EXERCISE: Copy out every line in the entries below that includes "dependencies".

DATA:
..........

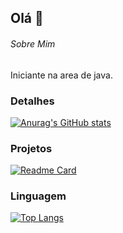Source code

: ## Olá 👋

###### Sobre Mim
Iniciante na area de java.

### Detalhes

[![Anurag's GitHub stats](https://github-readme-stats.vercel.app/api?username=Paulo-Ricardo2607&show_icons=true&theme=dark)](https://github.com/anuraghazra/github-readme-stats)

### Projetos

[![Readme Card](https://github-readme-stats.vercel.app/api/pin/?username=Paulo-Ricardo2607&repo=Variavel&theme=dark)](https://github.com/anuraghazra/github-readme-stats)

### Linguagem

[![Top Langs](https://github-readme-stats.vercel.app/api/top-langs/?username=Paulo-Ricardo2607&layout=compact)](https://github.com/anuraghazra/github-readme-stats)
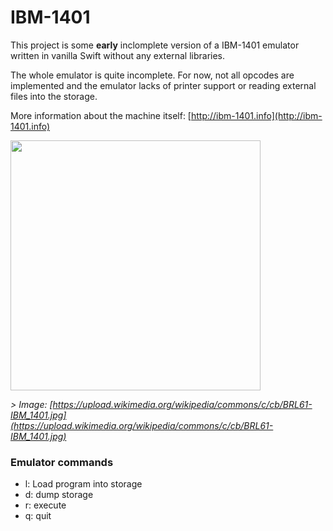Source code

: # IBM-1401

This project is some **early** inclomplete version of a IBM-1401 emulator written in vanilla Swift without any external libraries.

The whole emulator is quite incomplete. For now, not all opcodes are implemented and the emulator lacks of printer support or reading
external files into the storage.

More information about the machine itself: [http://ibm-1401.info](http://ibm-1401.info)

<img src="https://upload.wikimedia.org/wikipedia/commons/c/cb/BRL61-IBM_1401.jpg" width="400">

*> Image: [https://upload.wikimedia.org/wikipedia/commons/c/cb/BRL61-IBM_1401.jpg](https://upload.wikimedia.org/wikipedia/commons/c/cb/BRL61-IBM_1401.jpg)*


### Emulator commands

* l: Load program into storage
* d: dump storage
* r: execute
* q: quit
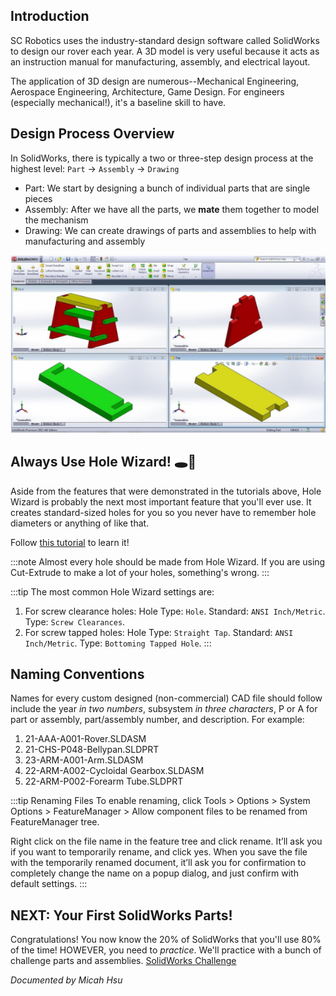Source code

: ## Introduction
SC Robotics uses the industry-standard design software called SolidWorks to design our rover each year. A 3D model is very useful because it acts as an instruction manual for manufacturing, assembly, and electrical layout.

The application of 3D design are numerous--Mechanical Engineering, Aerospace Engineering, Architecture, Game Design. For engineers (especially mechanical!), it's a baseline skill to have.

## Design Process Overview
In SolidWorks, there is typically a two or three-step design process at the highest level: `Part` -> `Assembly` -> `Drawing`

* Part: We start by designing a bunch of individual parts that are single pieces
* Assembly: After we have all the parts, we __mate__ them together to model the mechanism
* Drawing: We can create drawings of parts and assemblies to help with manufacturing and assembly

![Part and Assembly](./img/Assembly.png)

## Always Use Hole Wizard! :hole::mage:
Aside from the features that were demonstrated in the tutorials above, Hole Wizard is probably the next most important feature that you'll ever use. It creates standard-sized holes for you so you never have to remember hole diameters or anything of like that.

Follow [this tutorial](https://www.youtube.com/watch?v=cpfMU3pIVdk) to learn it!

:::note
Almost every hole should be made from Hole Wizard. If you are using Cut-Extrude to make a lot of your holes, something's wrong.
:::

:::tip
The most common Hole Wizard settings are:
1. For screw clearance holes: Hole Type: `Hole`. Standard: `ANSI Inch/Metric`. Type: `Screw Clearances`.
2. For screw tapped holes:  Hole Type: `Straight Tap`. Standard: `ANSI Inch/Metric`. Type: `Bottoming Tapped Hole`.
:::

## Naming Conventions
Names for every custom designed (non-commercial) CAD file should follow include the year _in two numbers_, subsystem _in three characters_, P or A for part or assembly, part/assembly number, and description. For example:
1. 21-AAA-A001-Rover.SLDASM
2. 21-CHS-P048-Bellypan.SLDPRT
3. 23-ARM-A001-Arm.SLDASM
4. 22-ARM-A002-Cycloidal Gearbox.SLDASM
5. 22-ARM-P002-Forearm Tube.SLDPRT

:::tip Renaming Files
To enable renaming, click Tools > Options > System Options > FeatureManager > Allow component files to be renamed from FeatureManager tree.

Right click on the file name in the feature tree and click rename. It’ll ask you if you want to temporarily rename, and click yes. When you save the file with the temporarily renamed document, it’ll ask you for confirmation to completely change the name on a popup dialog, and just confirm with default settings.
:::

## NEXT: Your First SolidWorks Parts!
Congratulations! You now know the 20% of SolidWorks that you'll use 80% of the time! HOWEVER, you need to _practice_. We'll practice with a bunch of challenge parts and assemblies. [SolidWorks Challenge](./SolidWorks%20Challenge.md)

_Documented by Micah Hsu_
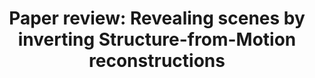 ---
layout: single
title:  "Paper review: Revealing scenes by inverting Structure-from-Motion reconstructions"
categories: Paper_review
tag: [3D computer vision, Deep learning]
use_math: true
---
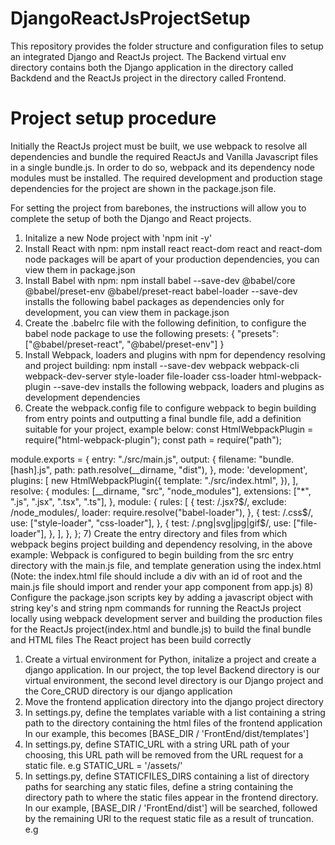 # DjangoReactJsProjectSetup
This repository provides the folder structure and configuration files to setup an integrated Django and ReactJs project.
The Backend virtual env directory contains both the Django application in the directory called Backdend and the ReactJs project in the directory called Frontend.

# Project setup procedure
Initially the ReactJs project must be built, we use webpack to resolve all dependencies and bundle the required ReactJs and Vanilla Javascript files in a single bundle.js.
In order to do so, webpack and its dependency node modules must be installed. The required development and production stage dependencies for the project are shown in the package.json file.

For setting the project from barebones, the instructions will allow you to complete the setup of both the Django and React projects.
1) Initalize a new Node project with 'npm init -y'
2) Install React with npm:
npm install react react-dom 
react and react-dom node packages will be apart of your production dependencies, you can view them in package.json
3) Install Babel with npm:
npm install babel --save-dev @babel/core @babel/preset-env @babel/preset-react babel-loader
--save-dev installs the following babel packages as dependencies only for development, you can view them in package.json
4) Create the .babelrc file with the following definition, to configure the babel node package to use the following presets:
{ 
    "presets": ["@babel/preset-react", "@babel/preset-env"] 
}
5) Install Webpack, loaders and plugins with npm for dependency resolving and project building:
npm install --save-dev webpack webpack-cli webpack-dev-server style-loader file-loader css-loader html-webpack-plugin
--save-dev installs the following webpack, loaders and plugins as development dependencies
6) Create the webpack.config file to configure webpack to begin building from entry points and outputting a final bundle file, add a definition suitable for your project, example below:
const HtmlWebpackPlugin = require("html-webpack-plugin"); 
const path = require("path"); 

module.exports = { 
  entry: "./src/main.js", 
  output: { 
    filename: "bundle.[hash].js", 
    path: path.resolve(__dirname, "dist"), 
  }, 
  mode: 'development', 
  plugins: [ 
    new HtmlWebpackPlugin({ 
      template: "./src/index.html", 
    }), 
  ], 
  resolve: { 
    modules: [__dirname, "src", "node_modules"], 
    extensions: ["*", ".js", ".jsx", ".tsx", ".ts"], 
  }, 
  module: { 
    rules: [ 
      { 
        test: /\.jsx?$/, 
        exclude: /node_modules/, 
        loader: require.resolve("babel-loader"), 
      }, 
      { 
        test: /\.css$/, 
        use: ["style-loader", "css-loader"], 
      }, 
      { 
        test: /\.png|svg|jpg|gif$/, 
        use: ["file-loader"], 
      }, 
    ], 
  }, 
};
7) Create the entry directory and files from which webpack begins project building and dependency resolving, in the above example:
Webpack is configured to begin building from the src entry directory with the main.js file, and template generation using the index.html
(Note: the index.html file should include a div with an id of root and the main.js file should import and render your app component from app.js)
8) Configure the package.json scripts key by adding a javascript object with string key's and string npm commands for running the ReactJs project locally using webpack development server and building the production files for the ReactJs project(index.html and bundle.js)
to build the final bundle and HTML files
The React project has been build correctly

1) Create a virtual environment for Python, initalize a project and create a django application.
In our project, the top level Backend directory is our virtual environment, the second level directory is our Django project and the Core_CRUD directory is our django application
2) Move the frontend application directory into the django project directory
3) In settings.py, define the templates variable with a list containing a string path to the directory containing the html files of the frontend application 
In our example, this becomes [BASE_DIR / 'FrontEnd/dist/templates']
4) In settings.py, define STATIC_URL with a string URL path of your choosing, this URL path will be removed from the URL request for a static file.
e.g STATIC_URL = '/assets/'
5) In settings.py, define STATICFILES_DIRS containing a list of directory paths for searching any static files, define a string containing the directory path to where the static files appear in the frontend directory. In our example, [BASE_DIR / 'FrontEnd/dist'] will be searched, followed by the remaining URl to the request static file as a result of truncation.
e.g <script defer="defer" src="/assets/Core_CRUD/bundle.js">, /assets/ will be removed, determined by the STATIC_URL = '/assets/' variable in settings.py. Core_CRUD/bundle.js is searched in [BASE_DIR / 'FrontEnd/dist'].
The paths will be searched when URL requests to the static file is made. e.g Embedding URL to static file in html template or ajax requests 

Alternatively for a simpler approach, its possible to clone the project to your working directory using "git clone". Changing the configuration of webpack.config.js, package.json, django settings.py and dist folder build files to suit your application requirements.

..........

RESULT OF THE TASK:
Initially the ReactJs project must be built, we use webpack to resolve all dependencies and bundle the required ReactJs and Vanilla Javascript files in a single bundle.js.
In order to do so, webpack and its dependency node modules must be installed. The required development and production stage dependencies for the project are shown in the package.json file.
react and react-dom node packages will be apart of your production dependencies, you can view them in package.json
--save-dev installs the following babel packages as dependencies only for development, you can view them in package.json
--save-dev installs the following webpack, loaders and plugins as development dependencies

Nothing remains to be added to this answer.